Task inputs:
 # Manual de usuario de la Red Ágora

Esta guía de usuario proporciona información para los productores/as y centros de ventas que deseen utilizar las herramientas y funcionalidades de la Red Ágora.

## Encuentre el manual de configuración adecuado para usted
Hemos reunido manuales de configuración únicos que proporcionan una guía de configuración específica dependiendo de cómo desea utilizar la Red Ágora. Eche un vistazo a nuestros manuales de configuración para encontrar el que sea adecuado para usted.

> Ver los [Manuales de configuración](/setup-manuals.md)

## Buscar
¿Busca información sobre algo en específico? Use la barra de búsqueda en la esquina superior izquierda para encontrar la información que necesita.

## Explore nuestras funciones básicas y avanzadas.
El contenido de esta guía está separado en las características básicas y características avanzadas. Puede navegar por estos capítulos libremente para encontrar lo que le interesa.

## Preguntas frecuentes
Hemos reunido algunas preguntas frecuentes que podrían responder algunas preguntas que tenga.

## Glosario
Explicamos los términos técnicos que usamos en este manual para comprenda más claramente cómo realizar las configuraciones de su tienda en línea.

==

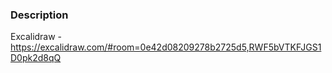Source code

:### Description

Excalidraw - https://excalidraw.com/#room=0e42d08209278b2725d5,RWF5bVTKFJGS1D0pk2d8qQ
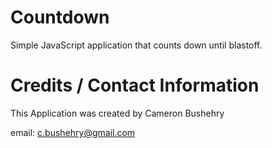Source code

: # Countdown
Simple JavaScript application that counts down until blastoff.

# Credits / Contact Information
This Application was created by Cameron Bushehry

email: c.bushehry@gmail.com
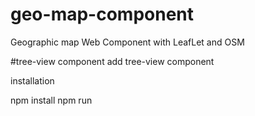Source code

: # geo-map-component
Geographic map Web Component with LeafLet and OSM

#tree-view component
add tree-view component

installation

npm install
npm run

--

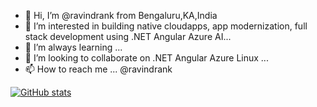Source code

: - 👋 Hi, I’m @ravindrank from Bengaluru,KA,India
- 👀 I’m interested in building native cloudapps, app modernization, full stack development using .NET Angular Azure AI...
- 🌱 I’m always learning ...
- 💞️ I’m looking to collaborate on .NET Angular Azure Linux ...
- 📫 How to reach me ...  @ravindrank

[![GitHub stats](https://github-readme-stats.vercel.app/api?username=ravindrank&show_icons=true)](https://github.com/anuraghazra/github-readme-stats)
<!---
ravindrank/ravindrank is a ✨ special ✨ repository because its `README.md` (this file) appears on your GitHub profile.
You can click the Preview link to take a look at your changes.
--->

Assignment:
From the listing above, return the lines starting at the one with "## Encuentre el" and ending at the one with "El contenido de", both kept, exactly as they appear and nothing more.

Response to the task:
## Encuentre el manual de configuración adecuado para usted
Hemos reunido manuales de configuración únicos que proporcionan una guía de configuración específica dependiendo de cómo desea utilizar la Red Ágora. Eche un vistazo a nuestros manuales de configuración para encontrar el que sea adecuado para usted.

> Ver los [Manuales de configuración](/setup-manuals.md)

## Buscar
¿Busca información sobre algo en específico? Use la barra de búsqueda en la esquina superior izquierda para encontrar la información que necesita.

## Explore nuestras funciones básicas y avanzadas.
El contenido de esta guía está separado en las características básicas y características avanzadas. Puede navegar por estos capítulos libremente para encontrar lo que le interesa.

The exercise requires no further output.